## PROBLEM
Go from the first line below to the one with "Empty retention policies" and print each line exactly.

##########

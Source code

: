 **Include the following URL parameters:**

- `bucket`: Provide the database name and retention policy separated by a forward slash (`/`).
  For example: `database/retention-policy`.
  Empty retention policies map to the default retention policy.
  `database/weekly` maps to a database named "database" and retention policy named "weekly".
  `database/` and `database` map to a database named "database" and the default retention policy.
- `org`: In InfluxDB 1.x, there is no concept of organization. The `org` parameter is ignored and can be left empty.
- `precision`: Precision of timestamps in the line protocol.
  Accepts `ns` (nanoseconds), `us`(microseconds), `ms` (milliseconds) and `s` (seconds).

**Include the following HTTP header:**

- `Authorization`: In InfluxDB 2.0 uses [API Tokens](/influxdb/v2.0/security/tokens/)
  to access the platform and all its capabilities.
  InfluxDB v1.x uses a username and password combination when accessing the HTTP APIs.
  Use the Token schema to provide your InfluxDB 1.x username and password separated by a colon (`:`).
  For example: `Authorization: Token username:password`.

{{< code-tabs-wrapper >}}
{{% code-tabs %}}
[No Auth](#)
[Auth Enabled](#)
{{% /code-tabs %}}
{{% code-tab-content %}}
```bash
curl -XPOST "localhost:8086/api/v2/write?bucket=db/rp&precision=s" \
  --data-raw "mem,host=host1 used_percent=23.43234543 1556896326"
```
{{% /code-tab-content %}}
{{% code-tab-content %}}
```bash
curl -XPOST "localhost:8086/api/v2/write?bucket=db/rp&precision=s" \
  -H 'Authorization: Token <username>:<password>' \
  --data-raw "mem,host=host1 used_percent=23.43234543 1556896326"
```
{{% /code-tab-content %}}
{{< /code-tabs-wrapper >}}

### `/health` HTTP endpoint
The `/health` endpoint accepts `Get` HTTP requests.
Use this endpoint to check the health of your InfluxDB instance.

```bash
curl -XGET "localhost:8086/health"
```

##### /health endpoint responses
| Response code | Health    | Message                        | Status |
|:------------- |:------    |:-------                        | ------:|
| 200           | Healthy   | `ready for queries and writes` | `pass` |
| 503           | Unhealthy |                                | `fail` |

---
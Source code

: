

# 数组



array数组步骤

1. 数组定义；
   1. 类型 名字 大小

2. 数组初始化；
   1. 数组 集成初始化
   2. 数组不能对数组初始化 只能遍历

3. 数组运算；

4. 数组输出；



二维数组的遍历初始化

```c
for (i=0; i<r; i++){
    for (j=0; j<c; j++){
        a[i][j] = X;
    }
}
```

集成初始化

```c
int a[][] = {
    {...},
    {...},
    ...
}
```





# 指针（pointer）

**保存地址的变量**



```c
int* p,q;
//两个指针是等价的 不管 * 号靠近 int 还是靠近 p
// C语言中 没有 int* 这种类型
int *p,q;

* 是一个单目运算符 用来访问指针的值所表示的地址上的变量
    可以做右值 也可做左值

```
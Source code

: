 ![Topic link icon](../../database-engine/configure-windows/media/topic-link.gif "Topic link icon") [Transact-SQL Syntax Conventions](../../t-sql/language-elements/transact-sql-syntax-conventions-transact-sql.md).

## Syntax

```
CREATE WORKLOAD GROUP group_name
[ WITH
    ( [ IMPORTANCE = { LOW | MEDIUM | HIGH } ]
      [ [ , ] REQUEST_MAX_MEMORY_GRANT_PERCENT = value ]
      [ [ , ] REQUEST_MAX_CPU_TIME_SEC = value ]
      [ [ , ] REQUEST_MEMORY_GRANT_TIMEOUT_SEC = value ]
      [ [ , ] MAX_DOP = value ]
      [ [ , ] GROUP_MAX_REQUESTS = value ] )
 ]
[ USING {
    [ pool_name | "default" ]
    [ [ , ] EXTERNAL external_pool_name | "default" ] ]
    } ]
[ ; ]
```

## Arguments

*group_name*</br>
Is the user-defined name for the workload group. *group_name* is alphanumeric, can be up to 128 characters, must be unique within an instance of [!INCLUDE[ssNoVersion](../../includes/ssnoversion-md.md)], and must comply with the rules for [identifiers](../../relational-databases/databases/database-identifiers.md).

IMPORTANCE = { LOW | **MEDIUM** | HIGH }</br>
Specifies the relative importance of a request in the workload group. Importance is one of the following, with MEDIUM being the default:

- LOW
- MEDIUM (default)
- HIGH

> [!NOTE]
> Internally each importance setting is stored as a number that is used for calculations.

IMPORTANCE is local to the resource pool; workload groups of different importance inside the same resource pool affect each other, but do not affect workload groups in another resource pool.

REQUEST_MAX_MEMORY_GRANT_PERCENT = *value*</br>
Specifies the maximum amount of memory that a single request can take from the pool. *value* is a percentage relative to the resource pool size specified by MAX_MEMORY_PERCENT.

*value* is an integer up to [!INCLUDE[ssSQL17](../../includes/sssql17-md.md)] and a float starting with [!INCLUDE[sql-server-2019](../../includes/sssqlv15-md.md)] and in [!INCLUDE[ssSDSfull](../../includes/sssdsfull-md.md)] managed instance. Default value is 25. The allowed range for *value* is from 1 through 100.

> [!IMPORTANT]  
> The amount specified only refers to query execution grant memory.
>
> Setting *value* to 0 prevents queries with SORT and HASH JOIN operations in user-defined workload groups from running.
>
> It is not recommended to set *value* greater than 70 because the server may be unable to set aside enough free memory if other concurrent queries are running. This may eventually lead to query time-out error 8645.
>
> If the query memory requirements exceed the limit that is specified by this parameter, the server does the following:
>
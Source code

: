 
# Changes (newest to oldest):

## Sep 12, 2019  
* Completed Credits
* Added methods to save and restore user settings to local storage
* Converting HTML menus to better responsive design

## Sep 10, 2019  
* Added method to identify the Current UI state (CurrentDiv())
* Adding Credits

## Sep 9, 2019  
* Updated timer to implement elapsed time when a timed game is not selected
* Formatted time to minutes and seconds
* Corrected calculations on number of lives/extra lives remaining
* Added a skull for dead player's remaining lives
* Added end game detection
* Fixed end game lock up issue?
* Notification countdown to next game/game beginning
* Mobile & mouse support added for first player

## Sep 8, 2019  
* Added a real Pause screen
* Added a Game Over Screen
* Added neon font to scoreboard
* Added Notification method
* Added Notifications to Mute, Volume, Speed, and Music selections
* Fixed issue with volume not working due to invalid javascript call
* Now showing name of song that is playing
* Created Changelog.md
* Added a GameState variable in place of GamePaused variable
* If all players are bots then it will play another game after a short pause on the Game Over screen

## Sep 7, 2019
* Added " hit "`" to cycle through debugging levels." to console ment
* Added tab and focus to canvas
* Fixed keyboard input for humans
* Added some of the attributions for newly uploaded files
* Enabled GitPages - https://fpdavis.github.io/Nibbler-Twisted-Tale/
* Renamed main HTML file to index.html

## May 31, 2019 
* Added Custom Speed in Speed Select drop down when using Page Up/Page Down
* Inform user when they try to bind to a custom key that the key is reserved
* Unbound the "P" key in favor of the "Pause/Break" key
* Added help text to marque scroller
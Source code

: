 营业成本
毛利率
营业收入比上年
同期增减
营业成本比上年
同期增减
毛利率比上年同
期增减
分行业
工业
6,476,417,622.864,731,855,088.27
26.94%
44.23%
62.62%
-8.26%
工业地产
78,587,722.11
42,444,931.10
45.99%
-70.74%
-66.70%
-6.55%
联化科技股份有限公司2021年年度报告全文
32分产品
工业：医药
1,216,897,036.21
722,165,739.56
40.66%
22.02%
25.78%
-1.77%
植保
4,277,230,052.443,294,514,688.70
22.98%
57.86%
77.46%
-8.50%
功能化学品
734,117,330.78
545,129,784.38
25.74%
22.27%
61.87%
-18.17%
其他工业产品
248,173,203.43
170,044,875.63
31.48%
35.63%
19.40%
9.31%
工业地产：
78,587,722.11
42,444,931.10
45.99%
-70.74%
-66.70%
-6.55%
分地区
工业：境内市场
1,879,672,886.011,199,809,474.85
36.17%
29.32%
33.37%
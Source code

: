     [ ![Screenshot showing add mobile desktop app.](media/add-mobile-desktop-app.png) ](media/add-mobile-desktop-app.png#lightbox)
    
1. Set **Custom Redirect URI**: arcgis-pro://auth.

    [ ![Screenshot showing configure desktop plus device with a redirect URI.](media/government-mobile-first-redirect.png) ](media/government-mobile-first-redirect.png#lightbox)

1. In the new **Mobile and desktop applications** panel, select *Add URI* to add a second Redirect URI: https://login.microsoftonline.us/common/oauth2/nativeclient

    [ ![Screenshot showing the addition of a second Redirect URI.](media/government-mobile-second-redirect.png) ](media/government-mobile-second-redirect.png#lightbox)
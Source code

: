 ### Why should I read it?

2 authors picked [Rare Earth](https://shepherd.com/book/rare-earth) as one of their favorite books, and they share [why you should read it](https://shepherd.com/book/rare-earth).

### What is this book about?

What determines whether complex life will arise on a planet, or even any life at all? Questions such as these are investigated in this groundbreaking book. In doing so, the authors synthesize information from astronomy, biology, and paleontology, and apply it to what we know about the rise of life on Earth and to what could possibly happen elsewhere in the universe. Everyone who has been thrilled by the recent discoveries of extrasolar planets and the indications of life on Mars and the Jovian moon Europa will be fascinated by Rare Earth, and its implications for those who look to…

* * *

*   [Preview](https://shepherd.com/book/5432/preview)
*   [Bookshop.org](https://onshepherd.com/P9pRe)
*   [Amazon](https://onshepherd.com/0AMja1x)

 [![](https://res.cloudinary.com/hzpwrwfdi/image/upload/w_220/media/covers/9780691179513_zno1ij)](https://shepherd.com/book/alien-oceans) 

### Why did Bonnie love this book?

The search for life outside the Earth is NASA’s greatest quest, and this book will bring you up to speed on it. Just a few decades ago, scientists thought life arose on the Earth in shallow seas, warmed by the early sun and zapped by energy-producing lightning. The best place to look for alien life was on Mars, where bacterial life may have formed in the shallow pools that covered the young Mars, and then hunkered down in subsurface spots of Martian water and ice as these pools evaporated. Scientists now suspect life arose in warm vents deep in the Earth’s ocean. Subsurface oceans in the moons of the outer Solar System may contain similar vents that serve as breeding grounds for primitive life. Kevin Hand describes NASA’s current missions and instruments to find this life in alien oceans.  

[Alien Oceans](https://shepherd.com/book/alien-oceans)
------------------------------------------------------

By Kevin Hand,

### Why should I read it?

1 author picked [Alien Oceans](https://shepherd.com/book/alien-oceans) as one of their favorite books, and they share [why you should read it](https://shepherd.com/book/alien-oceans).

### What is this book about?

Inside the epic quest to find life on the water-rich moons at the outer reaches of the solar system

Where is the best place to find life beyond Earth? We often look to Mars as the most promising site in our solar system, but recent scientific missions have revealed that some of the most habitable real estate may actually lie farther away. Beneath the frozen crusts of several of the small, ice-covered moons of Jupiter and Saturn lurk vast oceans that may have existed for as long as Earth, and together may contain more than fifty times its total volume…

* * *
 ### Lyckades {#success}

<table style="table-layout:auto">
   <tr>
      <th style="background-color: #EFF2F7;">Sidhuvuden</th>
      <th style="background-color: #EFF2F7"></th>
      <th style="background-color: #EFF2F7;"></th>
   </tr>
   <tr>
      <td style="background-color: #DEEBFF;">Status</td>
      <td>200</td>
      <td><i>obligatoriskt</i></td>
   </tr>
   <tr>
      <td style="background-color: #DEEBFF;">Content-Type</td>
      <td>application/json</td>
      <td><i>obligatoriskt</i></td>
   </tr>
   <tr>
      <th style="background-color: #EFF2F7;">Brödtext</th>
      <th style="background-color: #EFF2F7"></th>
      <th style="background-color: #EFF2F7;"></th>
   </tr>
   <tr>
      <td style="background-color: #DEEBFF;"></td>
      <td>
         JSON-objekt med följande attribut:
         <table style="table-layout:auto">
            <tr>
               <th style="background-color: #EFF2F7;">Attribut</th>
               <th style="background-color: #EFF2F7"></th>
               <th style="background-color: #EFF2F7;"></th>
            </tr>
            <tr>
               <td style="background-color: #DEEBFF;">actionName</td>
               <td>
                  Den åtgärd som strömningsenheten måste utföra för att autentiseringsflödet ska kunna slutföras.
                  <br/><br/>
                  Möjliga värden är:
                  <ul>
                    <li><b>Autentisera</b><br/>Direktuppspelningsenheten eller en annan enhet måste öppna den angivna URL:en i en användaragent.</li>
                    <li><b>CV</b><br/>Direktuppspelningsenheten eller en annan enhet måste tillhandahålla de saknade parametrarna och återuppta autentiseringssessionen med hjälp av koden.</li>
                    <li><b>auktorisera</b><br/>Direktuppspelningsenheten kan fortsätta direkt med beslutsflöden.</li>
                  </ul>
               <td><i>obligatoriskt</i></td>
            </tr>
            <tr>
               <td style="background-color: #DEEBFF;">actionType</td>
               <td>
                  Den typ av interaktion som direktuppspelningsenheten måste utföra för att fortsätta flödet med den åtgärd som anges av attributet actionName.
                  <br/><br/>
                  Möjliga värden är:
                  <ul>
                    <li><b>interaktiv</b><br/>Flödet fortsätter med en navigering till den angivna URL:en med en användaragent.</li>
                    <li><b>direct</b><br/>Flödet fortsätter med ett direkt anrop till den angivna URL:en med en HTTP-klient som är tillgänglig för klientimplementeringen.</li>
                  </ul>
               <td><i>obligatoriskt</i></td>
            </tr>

##########

## TASK ANSWER
Source code

: **Include the following URL parameters:**

- `bucket`: Provide the database name and retention policy separated by a forward slash (`/`).
  For example: `database/retention-policy`.
  Empty retention policies map to the default retention policy.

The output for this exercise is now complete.